Dois anos depois desta banda sonora o filme Twin Peaks: Fire Walk With Me, uma prequela que entre nós estreou com o título Os 7 Últimos Dias de Laura Palmer, procurou encontrar caminhos de desenvolvimento para a música a partir daqueles que a série televisiva tinha originalmente lançado. Por um lado há um acentuar das coordenadas jazzísticas, chegando mesmo a chamar Jimmy Scott para cantar em Sycamore Trees, e bluesey. Por outro lado abre-se espaço a uma presença de dois temas de um projeto com alma de blues e gosto pelo storytelling que Lynch então desenvolvia com Badalamenti. Chamavam-lhe Tought Gang e aqui se escuta, do seu repertório, os bizarros momentos de voz e cenografia entre o jazz e os blues de A Real Indication e The Black Dog Runs at Night, com voz do próprio Angelo Badalamenti.
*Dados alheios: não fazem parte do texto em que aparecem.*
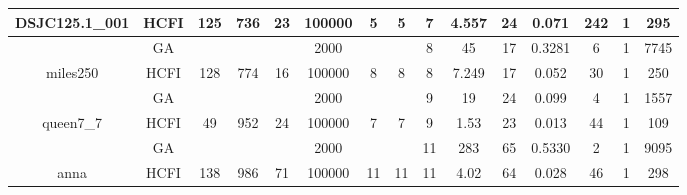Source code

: \documentclass[10pt]{article}
\begin{document}
\begin{center}
\begin{table}[H]
\begin{tabular}{|c|c|c|c|c|c|c|c|c|c|c|c|c|c|c|}
 \multirow{-2}{*}{DSJC125.1\_001} &HCFI   &\multirow{-2}{*}{125}   &\multirow{-2}{*}{736}     &\multirow{-2}{*}{23}     &100000     &\multirow{-2}{*}{\cellcolor{yellow}5}      & \multirow{-2}{*}{\cellcolor{yellow}5}    &{\cellcolor{green}7}     &4.557         &24    &0.071         &242    &1     &295        \\ \hline \hline
	&GA&       &                   &                     & 2000        &     \cellcolor{yellow} & {\cellcolor{yellow}}& {{\cellcolor{green}8}}
&45   &17        &0.3281                   & 6                   &1          &7745        \\ \cline{2-2} \cline{6-6} \cline{9-15}
 \multirow{-2}{*}{miles250} &HCFI   &\multirow{-2}{*}{128}   &\multirow{-2}{*}{774}     &\multirow{-2}{*}{16}     &100000      &\multirow{-2}{*}{\cellcolor{yellow}8}      & \multirow{-2}{*}{\cellcolor{yellow}8}    &{\cellcolor{green}8}     &7.249         &17    &0.052         &30    &1     &       250 \\ \hline \hline
	&GA&       &                   &                     & 2000        &     \cellcolor{yellow} & {\cellcolor{yellow}}& {{\cellcolor{green}9}}
&19   & 24       &0.099                   & 4                   & 1         &1557        \\ \cline{2-2} \cline{6-6} \cline{9-15}
 \multirow{-2}{*}{queen7\_7} &HCFI   &\multirow{-2}{*}{49}   &\multirow{-2}{*}{952}     &\multirow{-2}{*}{24}     &100000     &\multirow{-2}{*}{\cellcolor{yellow}7}      & \multirow{-2}{*}{\cellcolor{yellow}7}    &{\cellcolor{green}9}     &1.53         &23    &0.013         &44    &1     &      109  \\ \hline \hline
	&GA&       &                   &                     & 2000        &     \cellcolor{yellow} & {\cellcolor{yellow}}& {{\cellcolor{green}11}}
&283   &65        & 0.5330                  &2                    &1          &9095        \\ \cline{2-2} \cline{6-6} \cline{9-15}
 \multirow{-2}{*}{anna} &HCFI   &\multirow{-2}{*}{138}   &\multirow{-2}{*}{986}     &\multirow{-2}{*}{71}     &100000     &\multirow{-2}{*}{\cellcolor{yellow}11}      & \multirow{-2}{*}{\cellcolor{yellow}11}    &{\cellcolor{green}11}     &4.02         &64    &0.028         &46    &1     &298        \\ \hline \hline

\end{tabular}
\end{table}
\end{center}
\end{document}
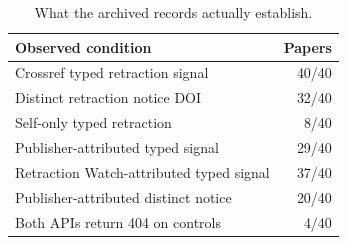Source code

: \begin{table}[t]
\centering\footnotesize
\caption{What the archived records actually establish.}
\label{tab:signals}
\begin{tabular}{lr}
\toprule
Observed condition & Papers \\
\midrule
Crossref typed retraction signal & 40/40 \\
Distinct retraction notice DOI & 32/40 \\
Self-only typed retraction & 8/40 \\
Publisher-attributed typed signal & 29/40 \\
Retraction Watch-attributed typed signal & 37/40 \\
Publisher-attributed distinct notice & 20/40 \\
Both APIs return 404 on controls & 4/40 \\
\bottomrule
\end{tabular}
\end{table}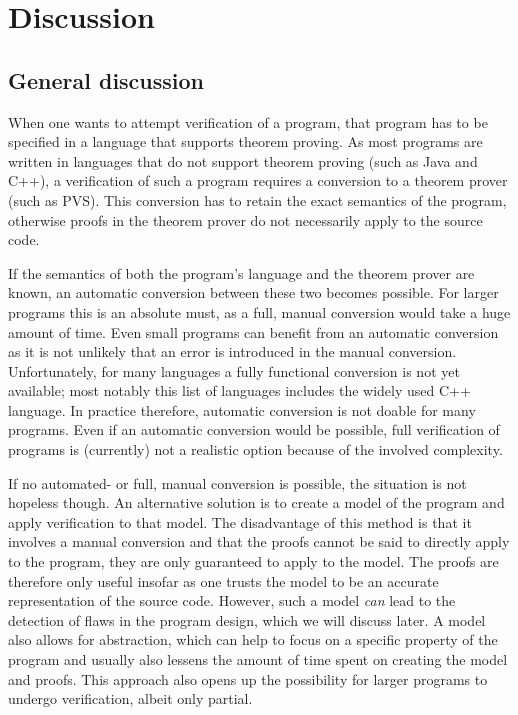 \hypertarget{discussion}{\chapter{Discussion}}

\begin{epigraphs}
\end{epigraphs}

\section{General discussion}
When one wants to attempt verification of a program, that program has to be specified in a language that supports theorem proving. As most programs are written in languages that do not support theorem proving (such as Java and C++), a verification of such a program requires a conversion to a theorem prover (such as PVS). This conversion has to retain the exact semantics of the program, otherwise proofs in the theorem prover do not necessarily apply to the source code.\emptyline

If the semantics of both the program's language and the theorem prover are known, an automatic conversion between these two becomes possible. For larger programs this is an absolute must, as a full, manual conversion would take a huge amount of time. Even small programs can benefit from an automatic conversion as it is not unlikely that an error is introduced in the manual conversion. Unfortunately, for many languages a fully functional conversion is not yet available; most notably this list of languages includes the widely used C++ language. In practice therefore, automatic conversion is not doable for many programs. Even if an automatic conversion would be possible, full verification of programs is (currently) not a realistic option because of the involved complexity.\emptyline

If no automated- or full, manual conversion is possible, the situation is not hopeless though. An alternative solution is to create a model of the program and apply verification to that model. The disadvantage of this method is that it involves a manual conversion and that the proofs cannot be said to directly apply to the program, they are only guaranteed to apply to the model. The proofs are therefore only useful insofar as one trusts the model to be an accurate representation of the source code. However, such a model \textit{can} lead to the detection of flaws in the program design, which we will discuss later. A model also allows for abstraction, which can help to focus on a specific property of the program and usually also lessens the amount of time spent on creating the model and proofs. This approach also opens up the possibility for larger programs to undergo verification, albeit only partial.\emptyline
Em mais evidente continuidade com as sonoridades da música da série surgem alguns dos temas que encerram o alinhamento do disco, quer nos instrumentais mais ambientais The Pink Room ou Moving Through Time ou no reencontro com Julee Cruise, desta vez em Questions in a World of Blue, canção que no ano seguinte surgiria no álbum The Voice of Love, o disco que encerraria o ciclo das suas colaborações com Lynch e Badalamenti com quem, entretanto, havia protagonizado o filme-concerto Industrial Symphony – Vol. 1, que teve edição em cassete VHS e laserdisc em 1990 mas que continua a ser uma raridade da obra de Lynch que merecia melhor visibilidade na sua obra disponível em suportes vídeo.
Meses depois de uma reedição, com capa nova, da banda sonora de Twin Peaks, estas duas bandas sonoras, respetivamente de 1990 e de 1992, regressam ao mercado em edições em vinil que replicam as que originalmente então surgiram no mercado.
“Twin Peaks” (1990) ★★★★★ e “Twin Peaks: Fire Walk With Me” (1992) ★★★★, de Angelo Badalamenti (e convidados) estão disponíveis em novas prensagens em LP pela Warner Music.